Carla Valborg Mikkelsens größter Traum war es, Schriftstellerin zu werden. Nach dem Krieg hat sie einige Kurzgeschichten über die Zeit vor und während des Krieges geschrieben.

„Ihre Schriften können als Verteidigungsschriften bezeichnet werden. Sie habe Kontakt zu den deutschen Soldaten, zu deutschen Flüchtlingen gehabt und ihr Mann habe für die Deutschen gearbeitet“, sagt Jacob Hvid Mikkelsen.

Nach der Befreiung wurde das Paar von einem konkurrierenden Maurermeister beschuldigt, deutschfreundlich zu sein, aber es gelang ihnen, sich von dem Vorwurf zu befreien.

Danach dachte sie, sie müsste sich rechtfertigen. Carla und ihr Mann waren nicht die einzigen, die während des Krieges für die Deutschen gearbeitet hatten. Ab 1943 fanden mehrere andere Führer der Stadt Kriegsarbeit und vor allem war einer unter ihnen Christian Bjerg. Etwas, das er später erklären musste.

Nach dem Krieg kehrte in Agersted der Alltag allmählich wieder zurück. Die schlimmsten Sympathisanten der Nazis wurden von Freiheitskämpfern aufgegriffen. „Nach dem Krieg gab es einen ungeschriebenen Vertrag, über den sie später nicht mehr sprachen. Der Alltag sollte weitergehen. Auch wenn der Nachbar ein Nazi gewesen war – ja, es war okay – und dann ging der Alltag weiter“, erklärt Carla Valborg Mikkelsens Enkelin.

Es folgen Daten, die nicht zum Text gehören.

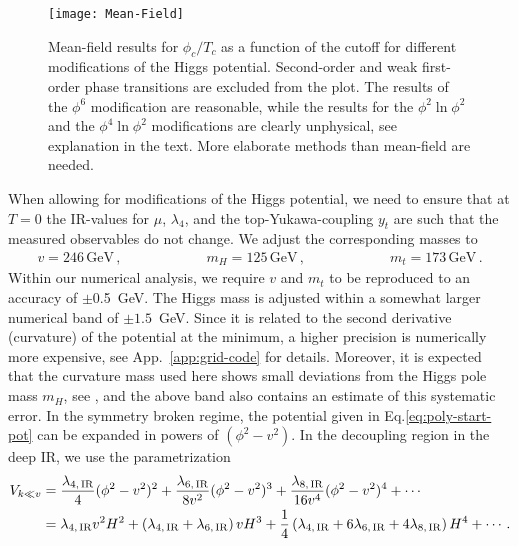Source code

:\documentclass[aps,prd,11pt,tightenlines,superscriptaddress,nofootinbib,preprintnumbers,notitlepage]{revtex4-1}
\newcommand{\qqqquad}{\qquad \qquad \qquad}
\newcommand{\gev}{\text{GeV}}
\begin{document}
\begin{figure}[t]
 \centering
 \texttt{[image: Mean-Field]}
 \caption{Mean-field results for $\phi_c/T_c$ as a function of the cutoff
   for different modifications of the Higgs potential. Second-order and 
   weak first-order phase transitions are excluded from the plot.
   The results of the
   $\phi^6$ modification are reasonable, while the results for the 
   $\phi^2\ln\phi^2$ and the $\phi^4\ln\phi^2$ modifications are clearly
   unphysical, see explanation in the text. More elaborate methods than mean-field are needed.
   }
 \label{fig:mean-field}
\end{figure}


When allowing for modifications of the Higgs potential, we need to
ensure that at $T=0$ the IR-values for $\mu$, $\lambda_4$,
and the top-Yukawa-coupling $y_t$ are such that the 
measured observables do not change. We adjust the corresponding masses to
%
\begin{align}
 v = 246 \,\gev\,, \qqqquad 
 m_H = 125 \,\gev\,, \qqqquad 
 m_t = 173 \,\gev \,.
\label{eq:ir_data}
\end{align}
%
Within our numerical analysis, we require $v$ and $m_t$ to be
reproduced to an accuracy of $\pm$0.5~GeV. The Higgs mass is adjusted
within a somewhat larger numerical band of $\pm 1.5$~GeV. Since it is
related to the second derivative (curvature) of the
potential at the minimum, a higher precision is numerically more
expensive, see App.~\ref{app:grid-code} for details.
Moreover, it is expected that the curvature mass used here shows
small deviations from the Higgs pole mass $m_H$, see
\cite{Helmboldt:2014iya}, and the above band also contains an
estimate of this systematic error.  In the symmetry broken regime,
the potential given in Eq.\eqref{eq:poly-start-pot} can be expanded in
powers of $(\phi^2 - v^2)$.  In the decoupling region in the deep IR,
we use the parametrization
\begin{align}
  V_{k\ll v} &= \frac{\lambda_{4,\,\rm IR}}{4} (\phi^2 - v^2)^2 
               +  \frac{\lambda_{6,\,\rm IR}}{8 v^2} (\phi^2 - v^2)^3
               +  \frac{\lambda_{8,\,\rm IR}}{16v^4} (\phi^2 - v^2)^4 + \cdots\notag \\
             &=  \lambda_{4,\,\rm IR} v^2 H^2 
               + \left( \lambda_{4,\,\rm IR} + \lambda_{6,\,\rm IR} \right) v H^3 
               + \frac{1}{4} \left( \lambda_{4,\,\rm IR}  + 6 \lambda_{6,\,\rm IR}  +
 4 \lambda_{8,\,\rm IR}   \right) H^4 
               + \cdots\,.
\end{align}
\end{document}

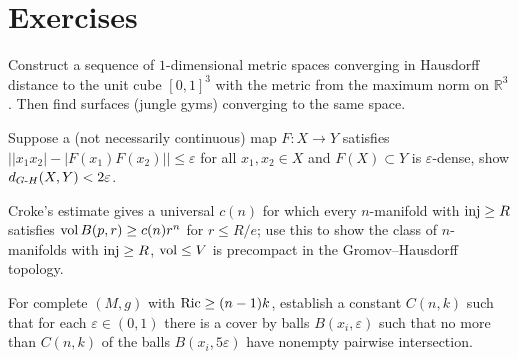 \section{Exercises}

\begin{remark}
  \label{rem:pet-ch11-exercise-11-6-1}

  Construct a sequence of $1$-dimensional metric spaces converging in Hausdorff
  distance to the unit cube $[0,1]^3$ with the metric from the maximum norm on
  $\mathbb{R}^3$. Then find surfaces (jungle gyms) converging to the same
  space.
\end{remark}

\begin{remark}
  \label{rem:pet-ch11-exercise-11-6-2}

  Suppose a (not necessarily continuous) map $F:X\to Y$ satisfies
  $\big||x_1x_2|-|F(x_1)F(x_2)|\big|\le\varepsilon$ for all $x_1,x_2\in X$ and
  $F(X)\subset Y$ is $\varepsilon$-dense, show $\dGH(X,Y)<2\varepsilon$.
\end{remark}

\begin{remark}
  \label{rem:pet-ch11-exercise-11-6-3}

  Croke's estimate gives a universal $c(n)$ for which every $n$-manifold
  with $\inj\ge R$ satisfies $\vol B(p,r)\ge c(n)r^n$ for $r\le R/e$; use this
  to show the class of $n$-manifolds with $\inj\ge R$, $\vol\le V$ is
  precompact in the Gromov--Hausdorff topology.
\end{remark}

\begin{remark}
  \label{rem:pet-ch11-exercise-11-6-4}

  For complete $(M,g)$ with $\Ric\ge(n-1)k$, establish a constant
  $C(n,k)$ such that for each $\varepsilon\in(0,1)$ there is a cover by balls
  $B(x_i,\varepsilon)$ such that no more than $C(n,k)$ of the balls
  $B(x_i,5\varepsilon)$ have nonempty pairwise intersection.
\end{remark}

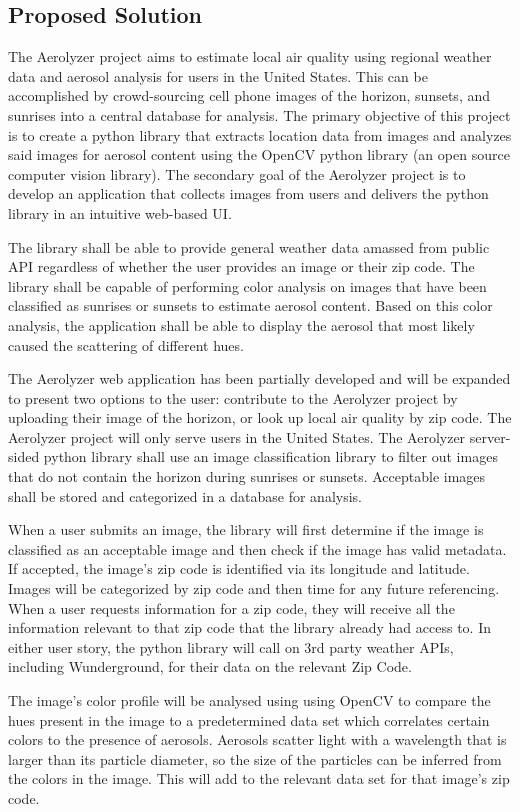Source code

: \documentclass[letterpaper,10pt,draftclsnofoot,onecolumn]{IEEEtran}
\newcommand\tab[1][1cm]{\hspace*{#1}}
\begin{document}
\begin{flushleft}
\section{Proposed Solution}
\tab The Aerolyzer project aims to estimate local air quality using regional weather data and aerosol analysis for users in the United States. This can be accomplished by crowd-sourcing cell phone images of the horizon, sunsets, and sunrises into a central database for analysis. The primary objective of this project is to create a python library that extracts location data from images and analyzes said images for aerosol content using the OpenCV python library (an open source computer vision library). The secondary goal of the Aerolyzer project is to develop an application that collects images from users and delivers the python library in an intuitive web-based UI. 
\par
\tab The library shall be able to provide general weather data amassed from public API regardless of whether the user provides an image or their zip code. The library  shall be capable of performing color analysis on images that have been classified as sunrises or sunsets to estimate aerosol content. Based on this color analysis, the application shall be able to display the aerosol that most likely caused the scattering of different hues.
\par
\tab The Aerolyzer web application has been partially developed and will be expanded to present two options to the user: contribute to the Aerolyzer project by uploading their image of the horizon, or look up local air quality by zip code. The Aerolyzer project will only serve users in the United States. The Aerolyzer server-sided python library shall use an image classification library to filter out images that do not contain the horizon during sunrises or sunsets. Acceptable images shall be stored and categorized in a database for analysis. 
\par
\tab When a user submits an image, the library will first determine if the image is classified as an acceptable image and then check if the image has valid metadata. If accepted, the image's zip code is identified via its longitude and latitude. Images will be categorized by zip code and then time for any future referencing. When a user requests information for a zip code, they will receive all the information relevant to that zip code that the library already had access to. In either user story, the python library will call on 3rd party weather APIs, including Wunderground, for their data on the relevant Zip Code.
\par
\tab The image's color profile will be analysed using using OpenCV to compare the hues present in the image to a predetermined data set which correlates certain colors to the presence of aerosols. Aerosols scatter light with a wavelength that is larger than its particle diameter, so the size of the particles can be inferred from the colors in the image. This will add to the relevant data set for that image's zip code. 


\end{flushleft}
\end{document}
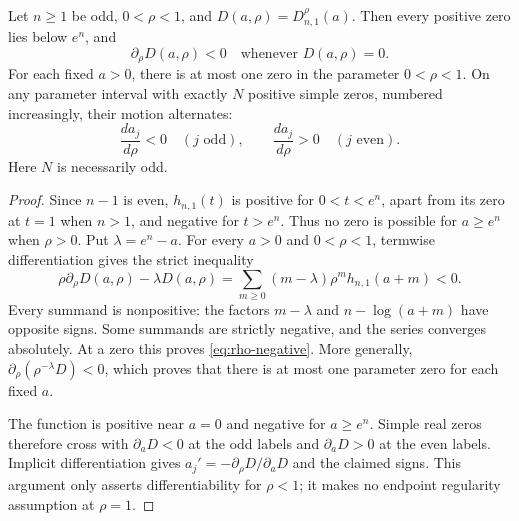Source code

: \begin{theorem}
\label{thm:rho-direction}
Let $n\ge1$ be odd, $0<\rho<1$, and $D(a,\rho)=D_{n,1}^{\rho}(a)$.
Then every positive zero lies below $e^n$, and
\begin{equation}\label{eq:rho-negative}
 \partial_\rho D(a,\rho)<0\quad\text{whenever }D(a,\rho)=0.
\end{equation}
For each fixed $a>0$, there is at most one zero in the parameter
$0<\rho<1$. On any parameter interval with exactly $N$ positive
simple zeros, numbered increasingly, their motion alternates:
\begin{equation}\label{eq:alternating-motion}
 \frac{d a_j}{d\rho}<0\quad(j\text{ odd}),\qquad
 \frac{d a_j}{d\rho}>0\quad(j\text{ even}).
\end{equation}
Here $N$ is necessarily odd.
\end{theorem}
\begin{proof}
Since $n-1$ is even, $h_{n,1}(t)$ is positive for $0<t<e^n$,
apart from its zero at $t=1$ when $n>1$, and negative for $t>e^n$.
Thus no zero is possible for $a\ge e^n$ when $\rho>0$.
Put $\lambda=e^n-a$. For every $a>0$ and $0<\rho<1$, termwise
differentiation gives the strict inequality
\begin{equation}\label{eq:weighted-rho}
 \rho\partial_\rho D(a,\rho)-\lambda D(a,\rho)
 =\sum_{m\ge0}(m-\lambda)\rho^m h_{n,1}(a+m)<0.
\end{equation}
Every summand is nonpositive: the factors $m-\lambda$ and
$n-\log(a+m)$ have opposite signs. Some summands are strictly
negative, and the series converges absolutely. At a zero this proves
\eqref{eq:rho-negative}. More generally,
$\partial_\rho(\rho^{-\lambda}D)<0$, which proves that there is
at most one parameter zero for each fixed $a$.

The function is positive near $a=0$ and negative for $a\ge e^n$.
Simple real zeros therefore cross with $\partial_aD<0$ at the odd
labels and $\partial_aD>0$ at the even labels. Implicit
differentiation gives $a_j'=-\partial_\rho D/\partial_aD$ and the
claimed signs. This argument only asserts differentiability for
$\rho<1$; it makes no endpoint regularity assumption at $\rho=1$.
\end{proof}

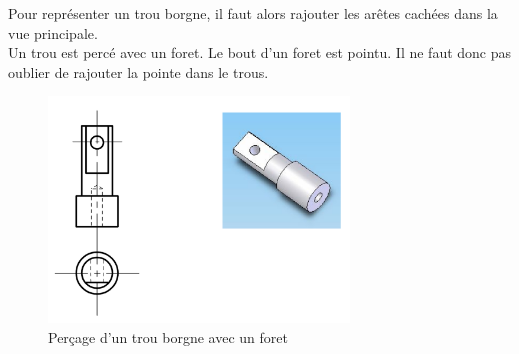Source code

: Pour représenter un trou borgne, il faut alors rajouter les arêtes cachées dans la vue principale.\\
Un trou est percé avec un foret. Le bout d'un foret est pointu. Il ne faut donc pas oublier de rajouter la pointe dans le trous.

\begin{figure}[H]
    \centering
    \includegraphics[width = 8cm]{Images/ImagesDessinTechnique/foretCyclindre.png}
    \caption{Perçage d'un trou borgne avec un foret}
    \label{fig:foret}
\end{figure}
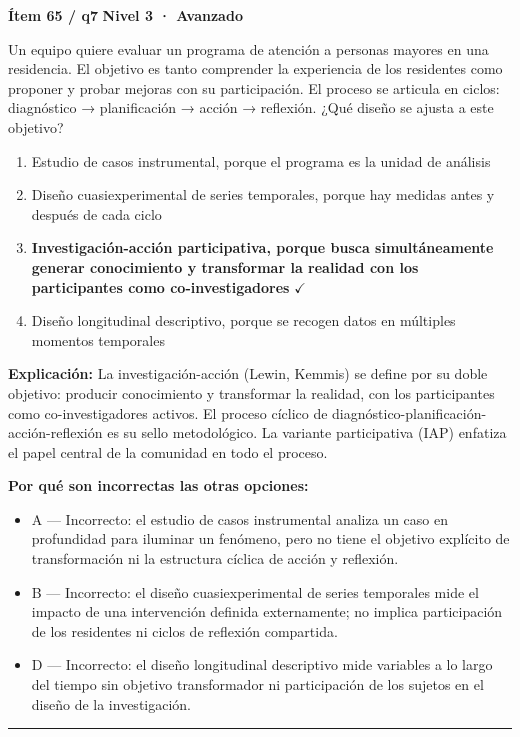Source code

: \documentclass[12pt,a4paper]{article}
\begin{document}
\begin{mdframed}[backgroundcolor=fondogris,linecolor=rojo,linewidth=1pt,innerleftmargin=10pt,innerrightmargin=10pt,innertopmargin=7pt,innerbottommargin=7pt]
\textbf{Ítem 65 / q7} \hfill {\small\bfseries\color{rojo} Nivel 3 · Avanzado}
\end{mdframed}

Un equipo quiere evaluar un programa de atención a personas mayores en una residencia. El objetivo es tanto comprender la experiencia de los residentes como proponer y probar mejoras con su participación. El proceso se articula en ciclos: diagnóstico → planificación → acción → reflexión. ¿Qué diseño se ajusta a este objetivo?

\begin{enumerate}
  \item[A.] Estudio de casos instrumental, porque el programa es la unidad de análisis
  \item[B.] Diseño cuasiexperimental de series temporales, porque hay medidas antes y después de cada ciclo
  \item[\textbf{\color{verde}C.}] \textbf{\color{verde} Investigación-acción participativa, porque busca simultáneamente generar conocimiento y transformar la realidad con los participantes como co-investigadores} \hfill $\checkmark$
  \item[D.] Diseño longitudinal descriptivo, porque se recogen datos en múltiples momentos temporales
\end{enumerate}

\noindent\textbf{\color{azul}Explicación:} La investigación-acción (Lewin, Kemmis) se define por su doble objetivo: producir conocimiento y transformar la realidad, con los participantes como co-investigadores activos. El proceso cíclico de diagnóstico-planificación-acción-reflexión es su sello metodológico. La variante participativa (IAP) enfatiza el papel central de la comunidad en todo el proceso.

\noindent\textbf{\color{gris}Por qué son incorrectas las otras opciones:}
\begin{itemize}
  \item {\small A — Incorrecto: el estudio de casos instrumental analiza un caso en profundidad para iluminar un fenómeno, pero no tiene el objetivo explícito de transformación ni la estructura cíclica de acción y reflexión.}
  \item {\small B — Incorrecto: el diseño cuasiexperimental de series temporales mide el impacto de una intervención definida externamente; no implica participación de los residentes ni ciclos de reflexión compartida.}
  \item {\small D — Incorrecto: el diseño longitudinal descriptivo mide variables a lo largo del tiempo sin objetivo transformador ni participación de los sujetos en el diseño de la investigación.}
\end{itemize}
\vspace{8pt}\hrule\vspace{10pt}
\end{document}
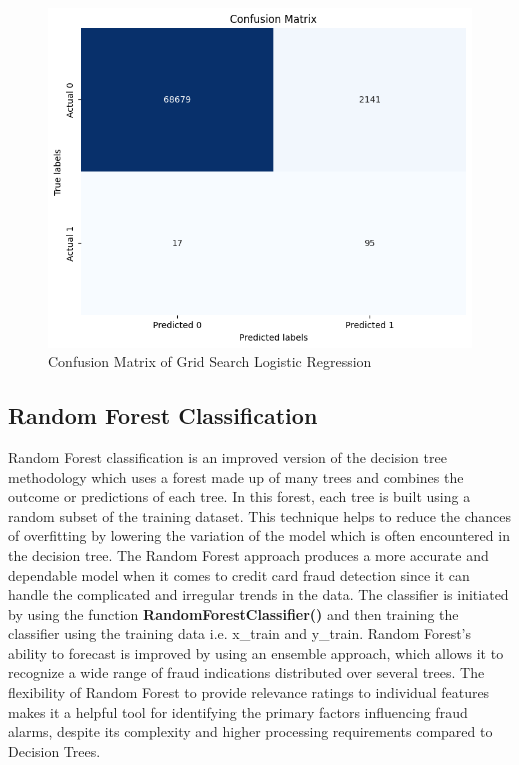 \begin{figure}[ht]
    \centering
    \includegraphics[scale=0.9]{figures/CM_GridSearch.png}
    \caption{Confusion Matrix of Grid Search Logistic Regression}
    \label{fig:Plot of the Data}
\end{figure}

\clearpage


\subsection{Random Forest Classification}

Random Forest classification is an improved version of the decision tree methodology which uses a forest made up of many trees and combines the outcome or predictions of each tree. In this forest, each tree is built using a random subset of the training dataset. This technique helps to reduce the chances of overfitting by lowering the variation of the model which is often encountered in the decision tree. The Random Forest approach produces a more accurate and dependable model when it comes to credit card fraud detection since it can handle the complicated and irregular trends in the data. The classifier is initiated by using the function \textbf{RandomForestClassifier() }and then training the classifier using the training data i.e. x\_train and y\_train. Random Forest’s ability to forecast is improved by using an ensemble approach, which allows it to recognize a wide range of fraud indications distributed over several trees. The flexibility of Random Forest to provide relevance ratings to individual features makes it a helpful  tool for identifying the primary factors influencing fraud alarms, despite its complexity and higher processing requirements compared to Decision Trees.

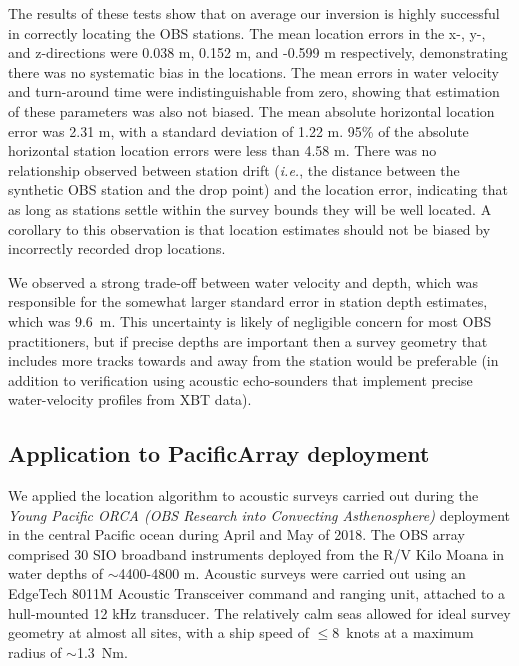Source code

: The results of these tests show that on average our inversion is highly successful in correctly locating the OBS stations. The mean location errors in the x-, y-, and z-directions were 0.038 m, 0.152 m, and -0.599 m respectively, demonstrating there was no systematic bias in the locations. The mean errors in water velocity and turn-around time were indistinguishable from zero, showing that estimation of these parameters was also not biased. The mean absolute horizontal location error was 2.31 m, with a standard deviation of 1.22 m. 95\% of the absolute horizontal station location errors were less than 4.58 m. There was no relationship observed between station drift (\textit{i.e.}, the distance between the synthetic OBS station and the drop point) and the location error, indicating that as long as stations settle within the survey bounds they will be well located. A corollary to this observation is that location estimates should not be biased by incorrectly recorded drop locations. 

We observed a strong trade-off between water velocity and depth, which was responsible for the somewhat larger standard error in station depth estimates, which was \mbox{9.6 m}. This uncertainty is likely of negligible concern for most OBS practitioners, but if precise depths are important then a survey geometry that includes more tracks towards and away from the station would be preferable (in addition to verification using acoustic echo-sounders that implement precise water-velocity profiles from XBT data).

\subsection{Application to PacificArray deployment}
We applied the location algorithm to acoustic surveys carried out during the \textit{Young Pacific ORCA (OBS Research into Convecting Asthenosphere)} deployment in the central Pacific ocean during April and May of 2018. The OBS array comprised 30 SIO broadband instruments deployed from the R/V Kilo Moana in water depths of $\sim$4400-4800 m. Acoustic  surveys were carried out using an EdgeTech 8011M Acoustic Transceiver command and ranging unit, attached to a hull-mounted 12 kHz transducer. The relatively calm seas allowed for ideal survey geometry at almost all sites, with a ship speed of \mbox{$\le$8 knots} at a maximum radius of \mbox{$\sim$1.3 Nm}. 

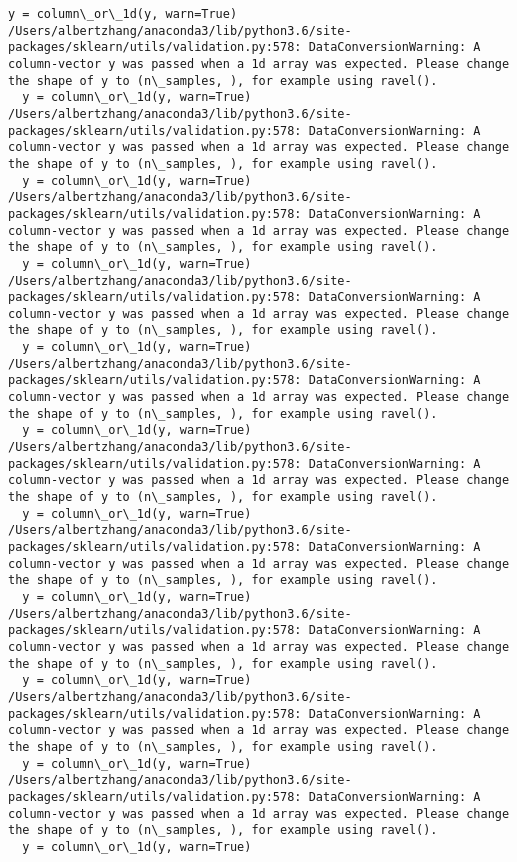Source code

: \documentclass[11pt]{article}
\begin{document}
\begin{Verbatim}[commandchars=\\\{\}]
  y = column\_or\_1d(y, warn=True)
/Users/albertzhang/anaconda3/lib/python3.6/site-packages/sklearn/utils/validation.py:578: DataConversionWarning: A column-vector y was passed when a 1d array was expected. Please change the shape of y to (n\_samples, ), for example using ravel().
  y = column\_or\_1d(y, warn=True)
/Users/albertzhang/anaconda3/lib/python3.6/site-packages/sklearn/utils/validation.py:578: DataConversionWarning: A column-vector y was passed when a 1d array was expected. Please change the shape of y to (n\_samples, ), for example using ravel().
  y = column\_or\_1d(y, warn=True)
/Users/albertzhang/anaconda3/lib/python3.6/site-packages/sklearn/utils/validation.py:578: DataConversionWarning: A column-vector y was passed when a 1d array was expected. Please change the shape of y to (n\_samples, ), for example using ravel().
  y = column\_or\_1d(y, warn=True)
/Users/albertzhang/anaconda3/lib/python3.6/site-packages/sklearn/utils/validation.py:578: DataConversionWarning: A column-vector y was passed when a 1d array was expected. Please change the shape of y to (n\_samples, ), for example using ravel().
  y = column\_or\_1d(y, warn=True)
/Users/albertzhang/anaconda3/lib/python3.6/site-packages/sklearn/utils/validation.py:578: DataConversionWarning: A column-vector y was passed when a 1d array was expected. Please change the shape of y to (n\_samples, ), for example using ravel().
  y = column\_or\_1d(y, warn=True)
/Users/albertzhang/anaconda3/lib/python3.6/site-packages/sklearn/utils/validation.py:578: DataConversionWarning: A column-vector y was passed when a 1d array was expected. Please change the shape of y to (n\_samples, ), for example using ravel().
  y = column\_or\_1d(y, warn=True)
/Users/albertzhang/anaconda3/lib/python3.6/site-packages/sklearn/utils/validation.py:578: DataConversionWarning: A column-vector y was passed when a 1d array was expected. Please change the shape of y to (n\_samples, ), for example using ravel().
  y = column\_or\_1d(y, warn=True)
/Users/albertzhang/anaconda3/lib/python3.6/site-packages/sklearn/utils/validation.py:578: DataConversionWarning: A column-vector y was passed when a 1d array was expected. Please change the shape of y to (n\_samples, ), for example using ravel().
  y = column\_or\_1d(y, warn=True)
/Users/albertzhang/anaconda3/lib/python3.6/site-packages/sklearn/utils/validation.py:578: DataConversionWarning: A column-vector y was passed when a 1d array was expected. Please change the shape of y to (n\_samples, ), for example using ravel().
  y = column\_or\_1d(y, warn=True)
/Users/albertzhang/anaconda3/lib/python3.6/site-packages/sklearn/utils/validation.py:578: DataConversionWarning: A column-vector y was passed when a 1d array was expected. Please change the shape of y to (n\_samples, ), for example using ravel().
  y = column\_or\_1d(y, warn=True)

    \end{Verbatim}
\end{document}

Sie selbst ist in Agersted aufgewachsen und hat erlebt, wie die Menschen in dem Dorf am 4. Mai nicht wie an vielen anderen Orten in Dänemark Licht in die Fenster stellten.

„Sie wollen sich nicht in eine Wunde fassen. Agersted war einer der wenigen Orte in Dänemark, in denen nach dem Krieg freiwillig deutsche Flüchtlinge aufgenommen wurden – und einige hielten bis zuletzt am Nationalsozialismus fest“, sagt Jacob Hvid Mikkelsen.

Philip Hoffmann Madsen wurde 1947 zu 6 Jahren Gefängnis verurteilt und wanderte dann nach Argentinien aus. Carla Valborg Mikkelsen blieb bis zu ihrem Tod 1976 in Agersted.